RECORDS FOR THE TASK:
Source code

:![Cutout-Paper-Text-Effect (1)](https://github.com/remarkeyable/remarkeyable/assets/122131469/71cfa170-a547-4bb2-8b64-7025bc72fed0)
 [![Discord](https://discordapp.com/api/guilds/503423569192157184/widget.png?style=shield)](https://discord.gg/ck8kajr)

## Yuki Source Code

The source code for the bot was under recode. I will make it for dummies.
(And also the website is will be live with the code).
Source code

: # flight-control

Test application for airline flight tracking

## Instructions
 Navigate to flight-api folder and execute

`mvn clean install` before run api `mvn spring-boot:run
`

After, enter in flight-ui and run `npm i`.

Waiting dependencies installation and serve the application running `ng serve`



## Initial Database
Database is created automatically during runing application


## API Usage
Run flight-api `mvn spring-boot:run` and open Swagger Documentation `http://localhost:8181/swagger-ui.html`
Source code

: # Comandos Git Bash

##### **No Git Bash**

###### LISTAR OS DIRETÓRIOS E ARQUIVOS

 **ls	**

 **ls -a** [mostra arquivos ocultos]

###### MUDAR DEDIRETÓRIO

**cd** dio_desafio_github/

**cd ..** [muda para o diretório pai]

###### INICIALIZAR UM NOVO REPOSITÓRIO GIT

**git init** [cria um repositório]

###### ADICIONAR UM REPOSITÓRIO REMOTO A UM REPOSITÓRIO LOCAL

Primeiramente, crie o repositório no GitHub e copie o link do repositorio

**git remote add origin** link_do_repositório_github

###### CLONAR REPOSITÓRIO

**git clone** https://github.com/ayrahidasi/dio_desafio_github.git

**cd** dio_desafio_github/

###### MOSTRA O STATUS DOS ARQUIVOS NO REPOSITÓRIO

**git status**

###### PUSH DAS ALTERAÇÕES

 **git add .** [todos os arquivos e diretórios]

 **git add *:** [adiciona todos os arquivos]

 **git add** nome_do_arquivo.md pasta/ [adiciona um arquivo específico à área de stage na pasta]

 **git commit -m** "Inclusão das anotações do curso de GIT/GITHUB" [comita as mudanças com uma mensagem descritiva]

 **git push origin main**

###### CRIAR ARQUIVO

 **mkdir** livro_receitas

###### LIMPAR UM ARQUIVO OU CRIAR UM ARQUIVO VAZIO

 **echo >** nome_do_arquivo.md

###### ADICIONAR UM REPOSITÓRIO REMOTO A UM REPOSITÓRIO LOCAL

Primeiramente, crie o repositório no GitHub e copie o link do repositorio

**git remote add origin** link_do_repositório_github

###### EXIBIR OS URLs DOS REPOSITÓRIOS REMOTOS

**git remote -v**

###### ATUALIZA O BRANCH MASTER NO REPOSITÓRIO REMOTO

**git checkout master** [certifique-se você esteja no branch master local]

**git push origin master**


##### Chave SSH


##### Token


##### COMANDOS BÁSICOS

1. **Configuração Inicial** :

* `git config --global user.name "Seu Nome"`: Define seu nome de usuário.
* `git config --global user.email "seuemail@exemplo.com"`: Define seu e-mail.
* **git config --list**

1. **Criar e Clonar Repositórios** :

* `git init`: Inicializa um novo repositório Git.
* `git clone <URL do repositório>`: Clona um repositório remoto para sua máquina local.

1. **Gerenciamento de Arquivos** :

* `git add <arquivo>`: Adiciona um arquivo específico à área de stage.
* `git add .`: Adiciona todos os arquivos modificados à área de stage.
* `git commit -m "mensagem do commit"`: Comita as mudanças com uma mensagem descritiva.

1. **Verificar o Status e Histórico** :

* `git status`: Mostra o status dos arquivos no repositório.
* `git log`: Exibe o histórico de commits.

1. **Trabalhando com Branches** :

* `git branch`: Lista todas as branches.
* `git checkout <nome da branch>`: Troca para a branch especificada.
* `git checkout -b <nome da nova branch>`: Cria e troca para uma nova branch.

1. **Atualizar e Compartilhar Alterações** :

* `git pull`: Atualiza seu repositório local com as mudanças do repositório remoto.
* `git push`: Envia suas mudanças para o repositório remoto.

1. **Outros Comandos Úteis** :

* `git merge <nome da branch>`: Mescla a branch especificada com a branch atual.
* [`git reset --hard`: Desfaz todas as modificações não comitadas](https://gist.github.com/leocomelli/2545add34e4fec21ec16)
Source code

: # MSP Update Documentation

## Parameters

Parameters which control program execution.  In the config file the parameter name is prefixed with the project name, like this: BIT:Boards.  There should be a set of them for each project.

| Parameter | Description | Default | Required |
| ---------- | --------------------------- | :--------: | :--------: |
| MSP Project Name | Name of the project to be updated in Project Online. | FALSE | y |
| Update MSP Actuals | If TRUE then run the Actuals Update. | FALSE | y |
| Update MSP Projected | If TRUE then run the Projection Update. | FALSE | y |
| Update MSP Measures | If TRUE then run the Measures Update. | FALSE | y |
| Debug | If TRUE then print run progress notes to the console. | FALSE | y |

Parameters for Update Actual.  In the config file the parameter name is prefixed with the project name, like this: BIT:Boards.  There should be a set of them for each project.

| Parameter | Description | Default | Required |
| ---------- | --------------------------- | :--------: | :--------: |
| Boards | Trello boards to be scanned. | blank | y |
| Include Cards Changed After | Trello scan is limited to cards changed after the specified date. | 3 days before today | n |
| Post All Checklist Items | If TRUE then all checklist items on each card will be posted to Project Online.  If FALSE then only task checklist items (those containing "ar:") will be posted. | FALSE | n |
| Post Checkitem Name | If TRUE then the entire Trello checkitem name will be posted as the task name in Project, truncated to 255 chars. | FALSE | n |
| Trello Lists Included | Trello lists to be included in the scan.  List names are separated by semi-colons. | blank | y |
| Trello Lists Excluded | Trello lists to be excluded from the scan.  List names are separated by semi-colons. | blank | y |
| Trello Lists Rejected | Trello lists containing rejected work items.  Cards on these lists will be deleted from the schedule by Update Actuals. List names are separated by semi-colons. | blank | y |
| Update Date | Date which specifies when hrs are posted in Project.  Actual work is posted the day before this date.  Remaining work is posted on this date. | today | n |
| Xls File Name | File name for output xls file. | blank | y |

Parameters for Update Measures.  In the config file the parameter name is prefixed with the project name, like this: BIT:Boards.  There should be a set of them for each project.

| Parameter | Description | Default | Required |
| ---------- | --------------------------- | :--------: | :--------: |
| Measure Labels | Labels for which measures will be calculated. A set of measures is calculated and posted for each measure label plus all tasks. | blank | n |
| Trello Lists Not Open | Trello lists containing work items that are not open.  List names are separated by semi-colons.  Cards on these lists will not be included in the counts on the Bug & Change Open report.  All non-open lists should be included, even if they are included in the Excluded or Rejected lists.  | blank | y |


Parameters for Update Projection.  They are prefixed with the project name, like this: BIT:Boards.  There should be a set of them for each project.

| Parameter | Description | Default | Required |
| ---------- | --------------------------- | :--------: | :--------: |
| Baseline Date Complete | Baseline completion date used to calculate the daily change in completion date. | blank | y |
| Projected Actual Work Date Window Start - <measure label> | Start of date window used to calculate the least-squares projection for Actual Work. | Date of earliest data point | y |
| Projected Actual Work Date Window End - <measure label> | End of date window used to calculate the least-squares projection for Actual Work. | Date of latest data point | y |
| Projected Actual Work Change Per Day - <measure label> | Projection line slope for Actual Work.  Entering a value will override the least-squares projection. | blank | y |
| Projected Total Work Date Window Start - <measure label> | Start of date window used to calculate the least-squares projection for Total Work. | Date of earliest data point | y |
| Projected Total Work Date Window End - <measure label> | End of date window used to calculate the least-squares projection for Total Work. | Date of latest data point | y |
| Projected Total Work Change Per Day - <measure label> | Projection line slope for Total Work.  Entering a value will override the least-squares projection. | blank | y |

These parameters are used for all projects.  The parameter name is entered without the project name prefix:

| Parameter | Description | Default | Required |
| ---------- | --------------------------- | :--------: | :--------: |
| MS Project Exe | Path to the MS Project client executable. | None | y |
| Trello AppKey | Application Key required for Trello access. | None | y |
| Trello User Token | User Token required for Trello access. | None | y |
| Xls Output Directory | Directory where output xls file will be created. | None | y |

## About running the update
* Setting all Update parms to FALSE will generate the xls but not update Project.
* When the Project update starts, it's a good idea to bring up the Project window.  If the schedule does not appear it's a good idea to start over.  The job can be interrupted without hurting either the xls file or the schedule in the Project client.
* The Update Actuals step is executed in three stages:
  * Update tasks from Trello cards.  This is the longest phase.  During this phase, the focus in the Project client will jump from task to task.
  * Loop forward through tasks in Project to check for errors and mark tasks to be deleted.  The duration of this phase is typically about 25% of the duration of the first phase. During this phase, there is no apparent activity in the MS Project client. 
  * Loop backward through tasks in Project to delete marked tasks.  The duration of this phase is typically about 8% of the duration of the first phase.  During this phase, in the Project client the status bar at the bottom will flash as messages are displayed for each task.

WORK REQUIRED: Each line of the entries holding the string "Projected" should be found and copied.

WRITTEN ANSWER:
| Update MSP Projected | If TRUE then run the Projection Update. | FALSE | y |
| Projected Actual Work Date Window Start - <measure label> | Start of date window used to calculate the least-squares projection for Actual Work. | Date of earliest data point | y |
| Projected Actual Work Date Window End - <measure label> | End of date window used to calculate the least-squares projection for Actual Work. | Date of latest data point | y |
| Projected Actual Work Change Per Day - <measure label> | Projection line slope for Actual Work.  Entering a value will override the least-squares projection. | blank | y |
| Projected Total Work Date Window Start - <measure label> | Start of date window used to calculate the least-squares projection for Total Work. | Date of earliest data point | y |
| Projected Total Work Date Window End - <measure label> | End of date window used to calculate the least-squares projection for Total Work. | Date of latest data point | y |
| Projected Total Work Change Per Day - <measure label> | Projection line slope for Total Work.  Entering a value will override the least-squares projection. | blank | y |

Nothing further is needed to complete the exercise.